Nov 18, 2019, 1:14 PM
Kebba Jassey, the Senegambia Cashew Enhancement Project Manager in The Gambia and country representative, spoke at the 2014 annual CEP2 stakeholder review and partner planning forum held yesterday at the Baobab Holliday Resort in Kerr Serign.
According to Mr Jassey, the forum was meant to review their 2013-2014 partnership agreement on the challenges and achievements gained during the period, and to learn the lessons for a better cashew season.
Among the objectives of the project, he said, is to increase the income of cashew farmers, and that the project assessment has found that farmers earn a low income from their products, and factors responsible include the quality of their product and the volumes.

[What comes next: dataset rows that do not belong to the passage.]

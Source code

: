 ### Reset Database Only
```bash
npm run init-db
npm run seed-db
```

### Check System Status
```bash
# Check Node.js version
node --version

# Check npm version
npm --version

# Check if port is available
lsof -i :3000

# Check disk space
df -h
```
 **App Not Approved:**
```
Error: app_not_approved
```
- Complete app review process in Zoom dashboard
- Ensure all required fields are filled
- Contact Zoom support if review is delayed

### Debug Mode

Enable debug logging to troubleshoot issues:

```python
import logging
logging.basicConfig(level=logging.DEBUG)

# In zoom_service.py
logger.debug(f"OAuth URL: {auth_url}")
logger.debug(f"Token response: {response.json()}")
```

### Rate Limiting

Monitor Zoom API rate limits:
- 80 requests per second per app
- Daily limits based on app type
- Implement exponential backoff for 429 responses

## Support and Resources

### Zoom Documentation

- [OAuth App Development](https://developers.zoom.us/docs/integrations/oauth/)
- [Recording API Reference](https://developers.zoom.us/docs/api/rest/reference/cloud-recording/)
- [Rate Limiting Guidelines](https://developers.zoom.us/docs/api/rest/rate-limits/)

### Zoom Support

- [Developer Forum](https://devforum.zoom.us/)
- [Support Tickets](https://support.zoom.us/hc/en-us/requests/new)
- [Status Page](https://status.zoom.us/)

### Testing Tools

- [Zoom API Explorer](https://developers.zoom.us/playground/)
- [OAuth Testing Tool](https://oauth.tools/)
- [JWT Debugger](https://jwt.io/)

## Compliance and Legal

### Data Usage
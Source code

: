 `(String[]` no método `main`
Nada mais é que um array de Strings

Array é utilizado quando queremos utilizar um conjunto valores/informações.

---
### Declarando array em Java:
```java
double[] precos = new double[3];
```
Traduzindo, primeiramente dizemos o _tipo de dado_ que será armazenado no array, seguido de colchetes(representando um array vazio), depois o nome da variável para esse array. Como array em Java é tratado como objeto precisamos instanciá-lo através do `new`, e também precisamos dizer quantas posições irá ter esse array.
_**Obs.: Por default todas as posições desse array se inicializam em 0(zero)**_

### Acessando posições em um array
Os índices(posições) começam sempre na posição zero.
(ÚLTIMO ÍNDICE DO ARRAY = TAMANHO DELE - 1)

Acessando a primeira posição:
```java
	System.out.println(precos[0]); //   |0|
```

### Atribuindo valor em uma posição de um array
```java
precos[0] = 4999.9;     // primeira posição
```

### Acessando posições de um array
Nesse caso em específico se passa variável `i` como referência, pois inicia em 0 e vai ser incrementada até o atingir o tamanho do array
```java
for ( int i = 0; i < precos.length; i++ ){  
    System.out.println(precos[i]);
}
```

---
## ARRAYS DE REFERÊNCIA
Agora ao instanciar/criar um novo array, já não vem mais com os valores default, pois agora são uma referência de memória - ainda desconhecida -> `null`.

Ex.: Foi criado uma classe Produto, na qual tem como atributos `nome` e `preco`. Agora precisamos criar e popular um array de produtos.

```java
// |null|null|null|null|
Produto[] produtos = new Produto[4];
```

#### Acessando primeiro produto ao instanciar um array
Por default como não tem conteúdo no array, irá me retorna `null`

According to him, the project encourages all cashew farmers to form an association and to sell their products collectively at the village level; and to enhance the quality of the products, since they compete with other countries in the global market.
“To enhance the cashew value chain should be everyone’s concern,” he said, adding that cashew could create employment, and earns foreign currency through exporting the product.
In his remarks, US Embassy charge d’affaires in The Gambia, Richard T. Yoneoka, said as the CEP2 final year approached, it was significant that they pause to consider its impact, as phase one which ran from 2009 to 2012 benefited about 3,000 cashew farmers and processors in The Gambia.
He said the IRD expects to double that number to about 6,000 farmers and 100 more processors upon the completion of the second phase of the project, at the end of 2015.
Yoneoka disclosed that the US Embassy was closely following the progress of the Senegambia Cashew Value Chain Enhancement Project (CEP2) in The Gambia, and was pleased with its achievements.
With the funding from the US Department of Agriculture, the good work being carried out by International Relief and Development, in cooperation with the Peace Corps Volunteers and the African Cashew Alliance serves to remind them of what could be gained through partnership and collaboration.
“You the stakeholders, growers and traders have provided the crucial by-in and commitment needed to ensure the continued success of this project,” he continued.
According to Yoneoka, the project focuses on optimizing the cashew value chain not only on yields and increase in the quality of the products, but also a marked increase in the quality with its slogan: “quality cashew is good business.”
In order for The Gambia to maintain its reputation as a provider of sweet-tasting, high-grade cashews, as well as potentially becoming competitive in the world market, the emphasis must remain on quality, he said.
The goal is also set to capitalize on the increase in quality which would turn into higher profits for all actors in the value chain.
The government of the United States is dedicated to this cause, as evidenced by the $8 million USDA Food for Progress grant that helped established this project,” he pointed out.
He urged the forum to be open and honest about their experiences and sharewith one another, in an effort to develop best practices and realize the objectives of CEP2, as well as to work in the spirit of mutual understanding and collaboration and not to hesitate to impart any wisdom or guidance they have gained in their work.
Also to assess both challenges and success they have faced and take them as lessons learned to strategize for a more successful year to come, he said.
Yoneoka thanked the Gambia government and the ministries of Agriculture, Forestry and Trade for creating the enabling environment to support the continued growth of the cashew value chain.